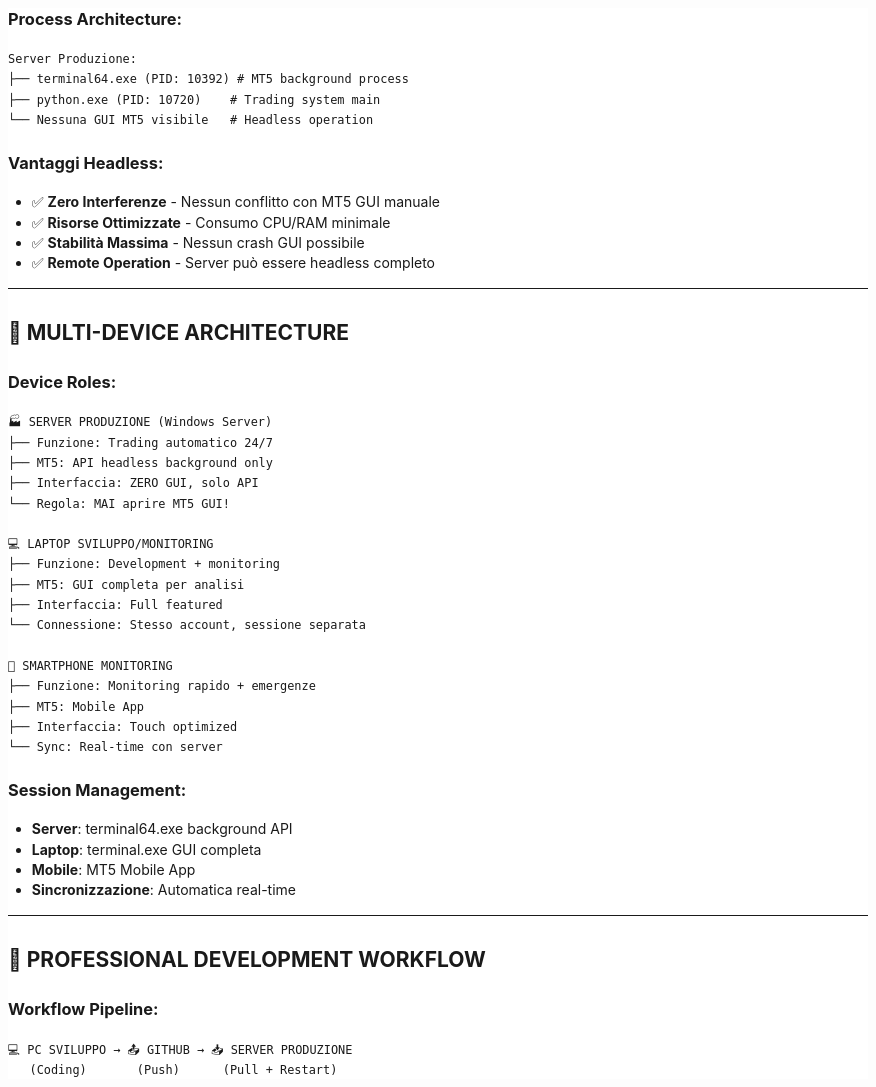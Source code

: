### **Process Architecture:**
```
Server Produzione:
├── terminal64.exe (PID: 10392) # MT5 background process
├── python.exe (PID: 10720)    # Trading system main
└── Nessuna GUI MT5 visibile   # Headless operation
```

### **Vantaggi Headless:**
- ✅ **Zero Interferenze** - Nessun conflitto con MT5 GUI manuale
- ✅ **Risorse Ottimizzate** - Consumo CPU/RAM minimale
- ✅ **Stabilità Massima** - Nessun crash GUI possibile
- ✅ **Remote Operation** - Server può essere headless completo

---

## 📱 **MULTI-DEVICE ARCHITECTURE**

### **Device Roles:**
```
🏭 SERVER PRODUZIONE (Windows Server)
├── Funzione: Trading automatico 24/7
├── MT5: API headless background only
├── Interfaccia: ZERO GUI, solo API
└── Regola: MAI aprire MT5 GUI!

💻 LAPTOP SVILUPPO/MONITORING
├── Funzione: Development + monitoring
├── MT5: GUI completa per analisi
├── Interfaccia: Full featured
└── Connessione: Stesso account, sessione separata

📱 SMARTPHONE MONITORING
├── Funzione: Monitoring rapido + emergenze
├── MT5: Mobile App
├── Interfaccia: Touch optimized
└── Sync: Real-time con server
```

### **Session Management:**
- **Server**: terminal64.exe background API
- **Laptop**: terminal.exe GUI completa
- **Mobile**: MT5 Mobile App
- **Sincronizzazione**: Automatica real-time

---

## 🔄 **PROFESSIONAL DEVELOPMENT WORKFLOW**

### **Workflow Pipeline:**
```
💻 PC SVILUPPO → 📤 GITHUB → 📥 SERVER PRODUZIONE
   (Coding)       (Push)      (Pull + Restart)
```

· · · ·

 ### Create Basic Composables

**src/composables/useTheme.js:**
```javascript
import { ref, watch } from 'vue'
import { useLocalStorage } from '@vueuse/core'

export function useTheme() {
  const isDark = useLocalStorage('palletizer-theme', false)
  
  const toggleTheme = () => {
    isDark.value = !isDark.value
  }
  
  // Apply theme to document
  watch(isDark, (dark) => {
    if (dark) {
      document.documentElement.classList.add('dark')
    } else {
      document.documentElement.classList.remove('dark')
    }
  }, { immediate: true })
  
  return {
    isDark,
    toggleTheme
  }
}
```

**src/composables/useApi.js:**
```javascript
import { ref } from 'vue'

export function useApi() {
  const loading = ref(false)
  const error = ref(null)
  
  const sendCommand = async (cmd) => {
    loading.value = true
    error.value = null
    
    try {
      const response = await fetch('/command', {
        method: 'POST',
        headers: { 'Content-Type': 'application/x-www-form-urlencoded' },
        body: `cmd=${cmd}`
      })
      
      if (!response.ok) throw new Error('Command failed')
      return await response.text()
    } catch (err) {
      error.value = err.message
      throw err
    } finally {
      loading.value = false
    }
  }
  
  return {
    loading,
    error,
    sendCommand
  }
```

· · · ·

# THE PROBLEM:
Find the lines in the data that include "SVILUPPO", then copy each of them.

# RESPONSE AREA:
💻 LAPTOP SVILUPPO/MONITORING
💻 PC SVILUPPO → 📤 GITHUB → 📥 SERVER PRODUZIONE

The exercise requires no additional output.